Step 2. Install Dgraph Root CA into Web Browsers Trusted CA List

Firefox
  • Goto Preferences -> Prvacy & Security -> View Certificates -> Authorities
  • Click on Import and import the ca.crt
Chrome
  • Goto Settings -> Privacy and Security -> Security -> Manage Certificates -> Authorities
  • Click on Import and import the ca.crt

Step 3. Point ratel to the https:// endpoint of alpha server.

  • Change the Dgraph Alpha server address to https:// instead of http://, for example https://localhost:8080.

For REQUIREANY and REQUIREANDVERIFY as --tls_client_auth option, you need to follow the steps above and you also need to install client certificate on your browser:

  1. Generate a client certificate: dgraph cert -c laptopuser.

  2. Convert it to a .p12 file:

    openssl pkcs12 -export \
       -out laptopuser.p12 \
       -in tls/client.laptopuser.crt \
       -inkey tls/client.laptopuser.key
    

    Use any password you like for export, it is used to encrypt the p12 file.

  3. Import the client certificate to your browser. It can be done in chrome as follows:

    • Goto Settings -> Privacy and Security -> Security -> Manage Certificates -> Your Certificates
    • Click on Import and import the laptopuser.p12. For mac OS, this process returns back to KeyChain, and under the area “My Certificates” select laptopuser.p12.
Note Under macOS you can alternatively import the .p12 file via command line by security import ./laptopuser.p12 -P secretPassword.
Note Mutual TLS may not work in Firefox because Firefox is unable to send privately-signed client certificates, this issue is filed here.

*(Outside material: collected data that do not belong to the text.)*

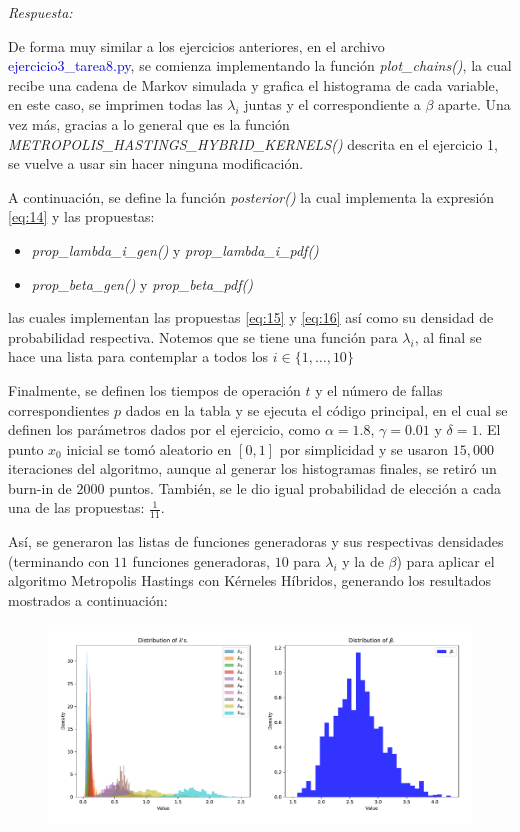 \textcolor{BrickRed}{\it Respuesta:}

De forma muy similar a los ejercicios anteriores, en el archivo \textcolor{mediumblue}{ejercicio3\_tarea8.py}, se comienza implementando la función \textit{plot\_chains()}, la cual recibe una cadena de Markov simulada y grafica el histograma de cada variable, en este caso, se imprimen todas las $\lambda_i$ juntas y el correspondiente a $\beta$ aparte. Una vez más, gracias a lo general que es la función \textit{METROPOLIS\_HASTINGS\_HYBRID\_KERNELS()} descrita en el ejercicio 1, se vuelve a usar sin hacer ninguna modificación.

A continuación, se define la función \textit{posterior()} la cual implementa la expresión \eqref{eq:14} y las propuestas:
\begin{itemize}
	\item \textit{prop\_lambda\_i\_gen()}  y \textit{prop\_lambda\_i\_pdf()}
	\item \textit{prop\_beta\_gen()} y \textit{prop\_beta\_pdf()}
\end{itemize}
las cuales implementan las propuestas \eqref{eq:15} y \eqref{eq:16} así como su densidad de probabilidad respectiva. Notemos que se tiene una función para $\lambda_i$, al final se hace una lista para contemplar a todos los $i\in\{1,\dots,10\}$

Finalmente, se definen los tiempos de operación $t$ y el número de fallas correspondientes $p$ dados en la tabla y se ejecuta el código principal, en el cual se definen los parámetros dados por el ejercicio, como $\alpha=1.8$, $\gamma=0.01$ y $\delta=1$. El punto $x_0$ inicial se tomó aleatorio en $[0,1]$ por simplicidad y se usaron $15,000$ iteraciones del algoritmo, aunque al generar los histogramas finales, se retiró un burn-in de $2000$ puntos. También, se le dio igual probabilidad de elección a cada una de las propuestas: $\frac{1}{11}$. 

Así, se generaron las listas de funciones generadoras y sus respectivas densidades (terminando con $11$ funciones generadoras, $10$ para $\lambda_i$ y la de $\beta$) para aplicar el algoritmo Metropolis Hastings con Kérneles Híbridos, generando los resultados mostrados a continuación:

\begin{figure}[h!]
	\centering
	\includegraphics[width=\textwidth]{IMAGENES/exercise3.pdf}
\end{figure}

Next time you use Ratel to connect to an alpha with Client authentication enabled the browser will prompt you for a client certificate to use. Select the client’s certificate you’ve imported in the step above and queries/mutations will succeed.

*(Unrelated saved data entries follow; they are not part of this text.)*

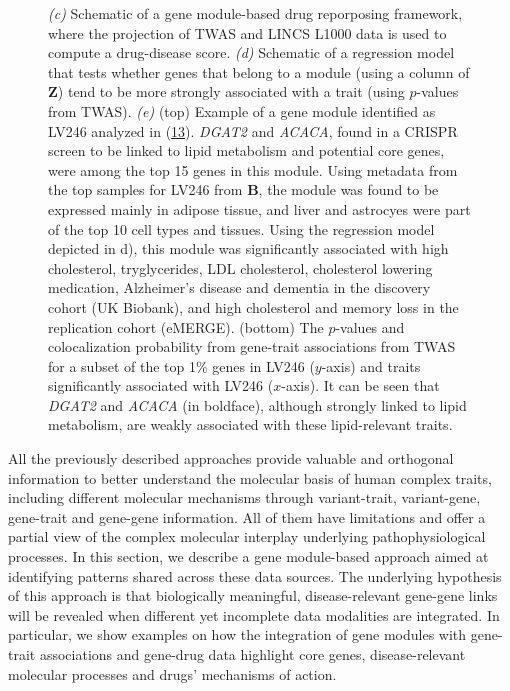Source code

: \begin{figure}
{{\emph{(c)} Schematic of a gene module-based drug reporposing framework, where the projection of TWAS and LINCS L1000 data is used to compute a drug-disease score.
\emph{(d)} Schematic of a regression model that tests whether genes that belong to a module (using a column of \(\mathbf{Z}\)) tend to be more strongly associated with a trait (using \(p\)-values from TWAS).
\emph{(e)} (top) Example of a gene module identified as LV246 analyzed in (\protect\hyperlink{ref-NM3rHx1i}{13}).
\emph{DGAT2} and \emph{ACACA}, found in a CRISPR screen to be linked to lipid metabolism and potential core genes, were among the top 15 genes in this module.
Using metadata from the top samples for LV246 from \(\mathbf{B}\), the module was found to be expressed mainly in adipose tissue, and liver and astrocyes were part of the top 10 cell types and tissues.
Using the regression model depicted in d), this module was significantly associated with high cholesterol, tryglycerides, LDL cholesterol, cholesterol lowering medication, Alzheimer's disease and dementia in the discovery cohort (UK Biobank), and high cholesterol and memory loss in the replication cohort (eMERGE).
(bottom) The \(p\)-values and colocalization probability from gene-trait associations from TWAS for a subset of the top 1\% genes in LV246 (\(y\)-axis) and traits significantly associated with LV246 (\(x\)-axis).
It can be seen that \emph{DGAT2} and \emph{ACACA} (in boldface), although strongly linked to lipid metabolism, are weakly associated with these lipid-relevant traits.}\label{fig:fig4}
}
\end{figure}

All the previously described approaches provide valuable and orthogonal information to better understand the molecular basis of human complex traits, including different molecular mechanisms through variant-trait, variant-gene, gene-trait and gene-gene information.
All of them have limitations and offer a partial view of the complex molecular interplay underlying pathophysiological processes.
In this section, we describe a gene module-based approach aimed at identifying patterns shared across these data sources.
The underlying hypothesis of this approach is that biologically meaningful, disease-relevant gene-gene links will be revealed when different yet incomplete data modalities are integrated.
In particular, we show examples on how the integration of gene modules with gene-trait associations and gene-drug data highlight core genes, disease-relevant molecular processes and drugs' mechanisms of action.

Using Curl with Client authentication

When TLS is enabled, curl requests to Dgraph will need some specific options to work. For instance (for an export request):

curl --silent https://localhost:8080/admin/export

If you are using curl with Client Authentication set to REQUIREANY or REQUIREANDVERIFY, you will need to provide the client certificate and private key. For instance (for an export request):

curl --silent --cacert ./tls/ca.crt --cert ./tls/client.dgraphuser.crt --key ./tls/client.dgraphuser.key https://localhost:8080/admin/export

Refer to the curl documentation for further information on its TLS options.

Access Data Using a Client

Some examples of connecting via a Client when TLS is in use can be found below:

Troubleshooting Ratel’s Client authentication

If you are getting errors in Ratel when TLS is enabled, try opening your Dgraph Alpha URL as a web page.

Assuming you are running Dgraph on your local machine, opening https://localhost:8080/ in the browser should produce a message Dgraph browser is available for running separately using the dgraph-ratel binary.

In case you are getting a connection error, try not passing the --tls_client_auth flag when starting an alpha. If you are still getting an error, check that your hostname is correct and the port is open; then make sure that “Dgraph Root CA” certificate is installed and trusted correctly.

After that, if things work without --tls_client_auth but stop working when REQUIREANY and REQUIREANDVERIFY is set make sure the .p12 file is installed correctly.